WORK INSTRUCTIONS:
Restate the listing word for word. Stop at the line that holds "la figura 2.2", include it, and leave out all pictures.

(DATA PROVIDED begins)

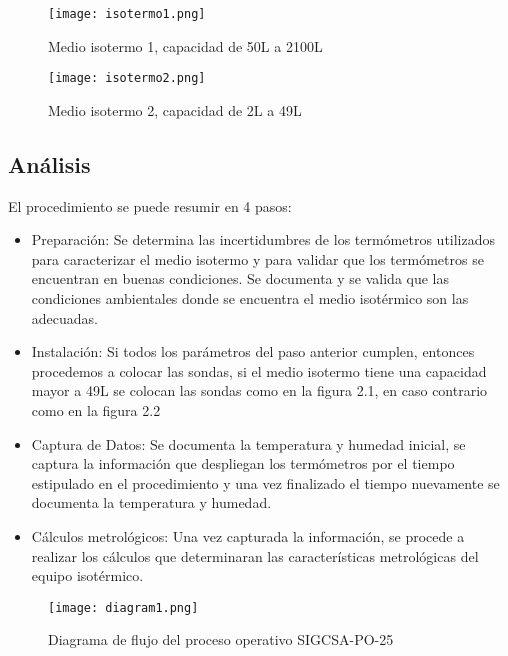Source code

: \begin{figure}[H]
	\centering
	\texttt{[image: isotermo1.png]}
	\caption{Medio isotermo 1, capacidad de 50L a 2100L}
\end{figure}

\begin{figure}[H]
	\centering
	\texttt{[image: isotermo2.png]}
	\caption{Medio isotermo 2, capacidad de 2L a 49L}
\end{figure}
	
\subsection{Análisis}


\par \noindent
El procedimiento se puede resumir en 4 pasos:

\begin{itemize}
	\item Preparación: Se determina las incertidumbres de los termómetros utilizados para caracterizar el medio isotermo y para validar que los termómetros se encuentran en buenas condiciones. Se documenta y se valida que las condiciones ambientales donde se encuentra el medio isotérmico son las adecuadas.
	
	\item Instalación: Si todos los parámetros del paso anterior cumplen, entonces procedemos a colocar las sondas, si el medio isotermo tiene una capacidad mayor a 49L se colocan las sondas como en la figura 2.1, en caso contrario como en la figura 2.2
	
	\item Captura de Datos: Se documenta la temperatura y humedad inicial, se captura la información que despliegan los termómetros por el tiempo estipulado en el procedimiento y una vez finalizado el tiempo nuevamente se documenta la temperatura y humedad.
	
	\item Cálculos metrológicos: Una vez capturada la información, se procede a realizar los cálculos que determinaran las características metrológicas del equipo isotérmico. 
\end{itemize}

\begin{figure}[H]
	\centering
	\texttt{[image: diagram1.png]}
	\caption{Diagrama de flujo del proceso operativo SIGCSA-PO-25}
\end{figure}
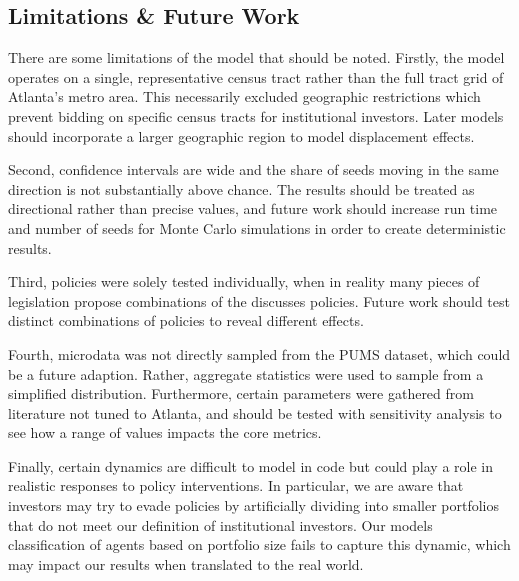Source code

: \documentclass[twocolumn,showpacs,%
  nofootinbib,aps,superscriptaddress,%
  eqsecnum,prd,notitlepage,showkeys,10pt]{revtex4-1}
\begin{document}
\subsection{Limitations \& Future Work}

There are some limitations of the model that should be noted. Firstly, the model operates on a single, representative census tract rather than the full tract grid of Atlanta's metro area. This necessarily excluded geographic restrictions which prevent bidding on specific census tracts for institutional investors. Later models should incorporate a larger geographic region to model displacement effects. \newline

Second, confidence intervals are wide and the share of seeds moving in the same direction is not substantially above chance. The results should be treated as directional rather than precise values, and future work should increase run time and number of seeds for Monte Carlo simulations in order to create deterministic results.\newline

Third, policies were solely tested individually, when in reality many pieces of legislation propose combinations of the discusses policies. Future work should test distinct combinations of policies to reveal different effects. \newline

Fourth, microdata was not directly sampled from the PUMS dataset, which could be a future adaption. Rather, aggregate statistics were used to sample from a simplified distribution. Furthermore, certain parameters were gathered from literature not tuned to Atlanta, and should be tested with sensitivity analysis to see how a range of values impacts the core metrics. \newline

Finally, certain dynamics are difficult to model in code but could play a role in realistic responses to policy interventions. In particular, we are aware that investors may try to evade policies by artificially dividing into smaller portfolios that do not meet our definition of institutional investors. Our models classification of agents based on portfolio size fails to capture this dynamic, which may impact our results when translated to the real world. \newline
\end{document}
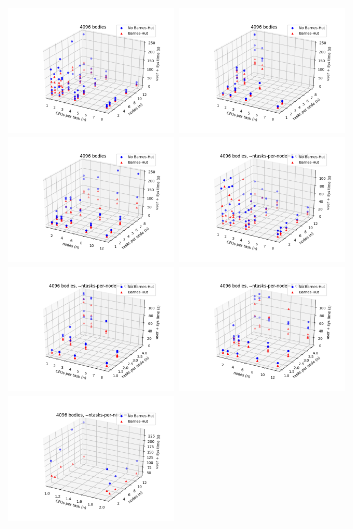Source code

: \documentclass[11pt,a4paper]{article}
\begin{document}
\includegraphics[width=4.4cm]{4096-cpusPerTask-nodes}
\includegraphics[width=4.4cm]{4096-cpusPerTask-tasksPerNode}
\includegraphics[width=4.4cm]{4096-nodes-tasksPerNode}
\includegraphics[width=4.4cm]{4096-cpusPerTask-nodes-elide_8_tpn}
\includegraphics[width=4.4cm]{4096-cpusPerTask-tasksPerNode-elide_8_tpn}
\includegraphics[width=4.4cm]{4096-nodes-tasksPerNode-elide_8_tpn}
\includegraphics[width=4.4cm]{4096-cpusPerTask-nodes-just_1_tpn}
\end{document}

(DATA PROVIDED ends)

EXPECTED ANSWER:
Source code

: \begin{figure}[H]
	\centering
	\texttt{[image: isotermo1.png]}
	\caption{Medio isotermo 1, capacidad de 50L a 2100L}
\end{figure}

\begin{figure}[H]
	\centering
	\texttt{[image: isotermo2.png]}
	\caption{Medio isotermo 2, capacidad de 2L a 49L}
\end{figure}
	
\subsection{Análisis}


\par \noindent
El procedimiento se puede resumir en 4 pasos:

\begin{itemize}
	\item Preparación: Se determina las incertidumbres de los termómetros utilizados para caracterizar el medio isotermo y para validar que los termómetros se encuentran en buenas condiciones. Se documenta y se valida que las condiciones ambientales donde se encuentra el medio isotérmico son las adecuadas.
	
	\item Instalación: Si todos los parámetros del paso anterior cumplen, entonces procedemos a colocar las sondas, si el medio isotermo tiene una capacidad mayor a 49L se colocan las sondas como en la figura 2.1, en caso contrario como en la figura 2.2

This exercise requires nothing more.